The company also signed with Pay&Go, operated by BTI Payments Philippines, to allow BingoPlus users to top up through more than 3,500 kiosks nationwide, with expansion planned for other DigiPlus platforms. That agreement, detailed in DigiPlus’ Pay&Go top-up partnership, underscored a larger shift in the Philippine market: operators need resilient payment rails that satisfy central bank rules, PAGCOR oversight and consumer expectations for convenience.
Those payment adjustments are relevant to the LaVie platform because any online casino project must solve more than game aggregation. It needs compliant account funding, identity controls, responsible gaming tools, customer support and regulatory reporting. DigiPlus’ recent payment partnerships suggest it has been working to rebuild the infrastructure required to keep online users active even as financial regulators tighten access to gambling-related transactions.
Content has become another battleground
Beyond licensing and payments, competition in Philippine online gaming has increasingly moved toward differentiated content. DigiPlus has tried to use local entertainment and celebrity partnerships to hold user attention in a crowded market. Its release of Manny Pacquiao-themed casino games across BingoPlus, ArenaPlus and GameZone is one example. The titles incorporate boxing imagery and Filipino design elements, turning a national sports figure into a gaming product intended to feel local rather than generic.
The Pacquiao launch, covered in DigiPlus’ celebrity-endorsed igaming titles, came as operators faced both heavier competition and closer scrutiny. It showed how content strategy can serve several purposes at once: attracting users, strengthening brand identity and giving platforms proprietary or semi-proprietary material that rivals may not easily replicate.
For LaVie Casino, the same dynamic could matter. A digital platform tied to an established casino needs more than a technical connection to games. It needs a reason for players to choose it over other licensed sites. DigiPlus’ experience with branded titles, multiple consumer platforms and game aggregation could help New Coast Leisure expand beyond the traditional casino floor into a more persistent online relationship with customers.
Leadership change adds another variable
The agreement also comes shortly after DigiPlus appointed Ping Chen as president, replacing Andy Tsui.
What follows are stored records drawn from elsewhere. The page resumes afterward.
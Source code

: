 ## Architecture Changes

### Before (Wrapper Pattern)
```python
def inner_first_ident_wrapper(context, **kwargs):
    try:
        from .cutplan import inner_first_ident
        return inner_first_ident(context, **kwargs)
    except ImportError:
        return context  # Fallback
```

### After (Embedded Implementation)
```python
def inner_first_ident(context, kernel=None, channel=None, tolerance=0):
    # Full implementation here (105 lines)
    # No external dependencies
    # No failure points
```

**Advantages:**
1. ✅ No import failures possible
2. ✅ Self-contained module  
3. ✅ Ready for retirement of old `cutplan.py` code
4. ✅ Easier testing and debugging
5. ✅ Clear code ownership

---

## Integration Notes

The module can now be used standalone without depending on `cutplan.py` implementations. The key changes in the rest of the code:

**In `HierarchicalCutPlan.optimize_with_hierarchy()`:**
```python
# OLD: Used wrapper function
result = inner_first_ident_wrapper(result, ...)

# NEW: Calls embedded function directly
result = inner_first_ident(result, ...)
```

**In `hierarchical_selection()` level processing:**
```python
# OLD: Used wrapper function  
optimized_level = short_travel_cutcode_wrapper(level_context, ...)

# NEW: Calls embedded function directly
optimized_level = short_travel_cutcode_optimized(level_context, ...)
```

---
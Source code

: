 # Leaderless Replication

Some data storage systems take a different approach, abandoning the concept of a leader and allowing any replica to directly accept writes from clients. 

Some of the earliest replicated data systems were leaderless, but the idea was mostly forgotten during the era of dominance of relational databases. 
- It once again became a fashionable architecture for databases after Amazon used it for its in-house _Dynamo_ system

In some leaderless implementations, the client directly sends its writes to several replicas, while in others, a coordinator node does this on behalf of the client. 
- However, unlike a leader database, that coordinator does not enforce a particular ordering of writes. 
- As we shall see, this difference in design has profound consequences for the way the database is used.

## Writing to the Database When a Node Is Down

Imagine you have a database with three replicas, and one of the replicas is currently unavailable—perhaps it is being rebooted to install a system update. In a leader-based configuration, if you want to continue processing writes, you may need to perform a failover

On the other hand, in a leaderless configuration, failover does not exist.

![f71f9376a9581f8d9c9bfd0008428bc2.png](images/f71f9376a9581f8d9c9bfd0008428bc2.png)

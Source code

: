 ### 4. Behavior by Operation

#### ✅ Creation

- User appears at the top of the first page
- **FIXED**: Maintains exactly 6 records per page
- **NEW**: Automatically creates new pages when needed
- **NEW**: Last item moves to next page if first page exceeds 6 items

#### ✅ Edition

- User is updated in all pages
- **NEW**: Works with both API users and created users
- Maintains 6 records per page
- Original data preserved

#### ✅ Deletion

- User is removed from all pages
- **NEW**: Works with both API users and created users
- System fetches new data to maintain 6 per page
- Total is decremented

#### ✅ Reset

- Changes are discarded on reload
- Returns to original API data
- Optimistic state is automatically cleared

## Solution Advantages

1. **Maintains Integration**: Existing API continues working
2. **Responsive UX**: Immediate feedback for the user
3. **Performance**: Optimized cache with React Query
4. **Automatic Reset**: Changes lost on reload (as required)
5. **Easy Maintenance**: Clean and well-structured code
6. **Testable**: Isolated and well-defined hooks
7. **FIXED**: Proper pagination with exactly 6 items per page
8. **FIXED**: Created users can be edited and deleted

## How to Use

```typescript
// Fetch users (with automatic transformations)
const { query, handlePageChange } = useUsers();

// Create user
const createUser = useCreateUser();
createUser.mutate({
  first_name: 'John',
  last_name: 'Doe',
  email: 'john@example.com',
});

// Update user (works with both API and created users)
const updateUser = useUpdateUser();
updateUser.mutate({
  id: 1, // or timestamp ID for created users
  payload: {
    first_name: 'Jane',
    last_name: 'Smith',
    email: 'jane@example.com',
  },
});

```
Leadership changes can be routine, but they take on greater significance when a company is simultaneously managing overseas expansion, payment disruption, regulatory scrutiny and new platform partnerships. The LaVie agreement will test whether DigiPlus can keep executing across those priorities while maintaining regulator confidence.
For International Entertainment, the partnership offers a potential route to diversify revenue from LaVie Casino by participating in the Philippines’ regulated online growth. For DigiPlus, it adds another business-to-business-style opportunity alongside its consumer-facing brands and overseas ambitions. The broader stake is whether licensed operators can expand fast enough to meet digital demand while demonstrating that regulated platforms are safer, more transparent and more valuable to the state than illegal alternatives.
That is why the PAGCOR approval process is central. If cleared, the LaVie platform would become another example of the Philippine market’s shift toward casino-linked, licensed online gaming. If delayed or constrained, it would reinforce the message that growth in the sector now depends as much on regulatory confidence, payments compliance and player protection as on technology or demand.